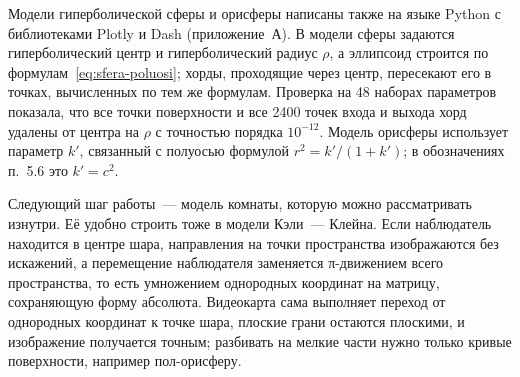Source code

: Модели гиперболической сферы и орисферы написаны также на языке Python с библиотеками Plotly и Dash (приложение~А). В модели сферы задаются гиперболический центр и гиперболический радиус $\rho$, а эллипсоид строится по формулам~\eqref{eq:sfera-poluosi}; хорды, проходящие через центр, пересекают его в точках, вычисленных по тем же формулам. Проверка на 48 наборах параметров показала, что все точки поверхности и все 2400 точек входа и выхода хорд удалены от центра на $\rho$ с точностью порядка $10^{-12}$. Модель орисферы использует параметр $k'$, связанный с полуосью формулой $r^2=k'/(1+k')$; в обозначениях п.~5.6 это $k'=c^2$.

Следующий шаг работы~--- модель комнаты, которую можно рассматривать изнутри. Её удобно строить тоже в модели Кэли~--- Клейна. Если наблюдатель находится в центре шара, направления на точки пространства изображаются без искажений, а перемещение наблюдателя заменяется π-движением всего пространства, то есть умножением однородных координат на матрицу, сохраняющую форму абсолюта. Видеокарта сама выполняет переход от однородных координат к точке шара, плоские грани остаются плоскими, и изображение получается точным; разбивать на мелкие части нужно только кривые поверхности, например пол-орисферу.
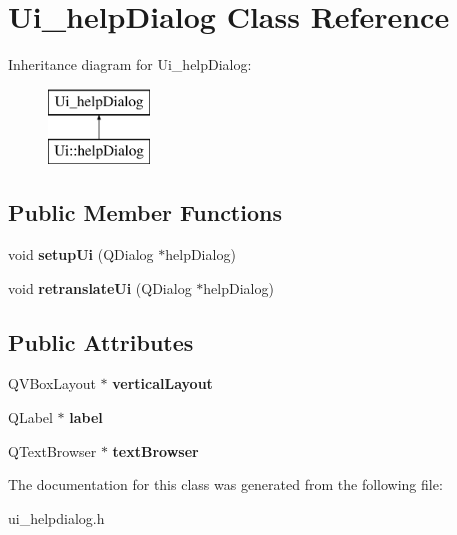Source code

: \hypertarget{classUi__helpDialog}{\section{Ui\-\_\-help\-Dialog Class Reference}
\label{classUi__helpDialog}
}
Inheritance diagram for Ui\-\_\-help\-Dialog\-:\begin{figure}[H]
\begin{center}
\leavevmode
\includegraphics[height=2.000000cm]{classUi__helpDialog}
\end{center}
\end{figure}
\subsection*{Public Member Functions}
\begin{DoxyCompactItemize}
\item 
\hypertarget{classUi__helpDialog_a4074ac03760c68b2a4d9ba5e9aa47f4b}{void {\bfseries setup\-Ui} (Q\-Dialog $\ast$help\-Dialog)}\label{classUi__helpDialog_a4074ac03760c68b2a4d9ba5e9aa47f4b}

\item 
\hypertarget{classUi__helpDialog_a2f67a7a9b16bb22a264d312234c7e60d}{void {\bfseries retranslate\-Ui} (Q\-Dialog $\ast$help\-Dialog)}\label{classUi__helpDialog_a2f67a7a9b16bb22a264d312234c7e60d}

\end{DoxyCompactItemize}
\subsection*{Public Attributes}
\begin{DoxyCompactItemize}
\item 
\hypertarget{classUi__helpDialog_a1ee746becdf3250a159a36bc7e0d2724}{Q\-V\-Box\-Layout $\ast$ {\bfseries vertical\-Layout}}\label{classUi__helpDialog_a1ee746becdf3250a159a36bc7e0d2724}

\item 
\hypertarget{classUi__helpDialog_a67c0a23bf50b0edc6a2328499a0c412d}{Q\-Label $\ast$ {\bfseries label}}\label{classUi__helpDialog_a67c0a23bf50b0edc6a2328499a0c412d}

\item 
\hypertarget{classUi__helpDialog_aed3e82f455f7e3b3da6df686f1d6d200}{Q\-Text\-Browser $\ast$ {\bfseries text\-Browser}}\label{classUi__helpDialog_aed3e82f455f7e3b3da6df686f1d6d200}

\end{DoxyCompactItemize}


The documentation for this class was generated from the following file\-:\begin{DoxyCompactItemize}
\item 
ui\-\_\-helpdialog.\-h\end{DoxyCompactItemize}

* * *

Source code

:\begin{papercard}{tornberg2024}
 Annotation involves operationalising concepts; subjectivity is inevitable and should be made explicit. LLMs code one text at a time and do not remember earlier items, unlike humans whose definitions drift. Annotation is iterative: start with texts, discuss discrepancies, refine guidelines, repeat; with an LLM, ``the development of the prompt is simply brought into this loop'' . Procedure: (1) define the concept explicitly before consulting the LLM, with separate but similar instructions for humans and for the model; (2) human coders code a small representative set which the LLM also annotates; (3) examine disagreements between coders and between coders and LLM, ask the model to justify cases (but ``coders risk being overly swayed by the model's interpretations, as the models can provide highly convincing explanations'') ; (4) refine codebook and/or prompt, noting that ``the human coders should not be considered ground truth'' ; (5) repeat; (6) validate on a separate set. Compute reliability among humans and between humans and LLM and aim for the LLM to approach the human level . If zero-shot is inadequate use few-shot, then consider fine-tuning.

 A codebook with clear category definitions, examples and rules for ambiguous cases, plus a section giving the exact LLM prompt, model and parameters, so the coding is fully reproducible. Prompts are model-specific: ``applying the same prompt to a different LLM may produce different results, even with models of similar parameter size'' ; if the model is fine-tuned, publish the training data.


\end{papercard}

* _AIM OF THE EXERCISE_:
Report each line in the data that holds the word "модели".

* _ANSWER SPACE_:
: Модели гиперболической сферы и орисферы написаны также на языке Python с библиотеками Plotly и Dash (приложение~А). В модели сферы задаются гиперболический центр и гиперболический радиус $\rho$, а эллипсоид строится по формулам~\eqref{eq:sfera-poluosi}; хорды, проходящие через центр, пересекают его в точках, вычисленных по тем же формулам. Проверка на 48 наборах параметров показала, что все точки поверхности и все 2400 точек входа и выхода хорд удалены от центра на $\rho$ с точностью порядка $10^{-12}$. Модель орисферы использует параметр $k'$, связанный с полуосью формулой $r^2=k'/(1+k')$; в обозначениях п.~5.6 это $k'=c^2$.
Следующий шаг работы~--- модель комнаты, которую можно рассматривать изнутри. Её удобно строить тоже в модели Кэли~--- Клейна. Если наблюдатель находится в центре шара, направления на точки пространства изображаются без искажений, а перемещение наблюдателя заменяется π-движением всего пространства, то есть умножением однородных координат на матрицу, сохраняющую форму абсолюта. Видеокарта сама выполняет переход от однородных координат к точке шара, плоские грани остаются плоскими, и изображение получается точным; разбивать на мелкие части нужно только кривые поверхности, например пол-орисферу.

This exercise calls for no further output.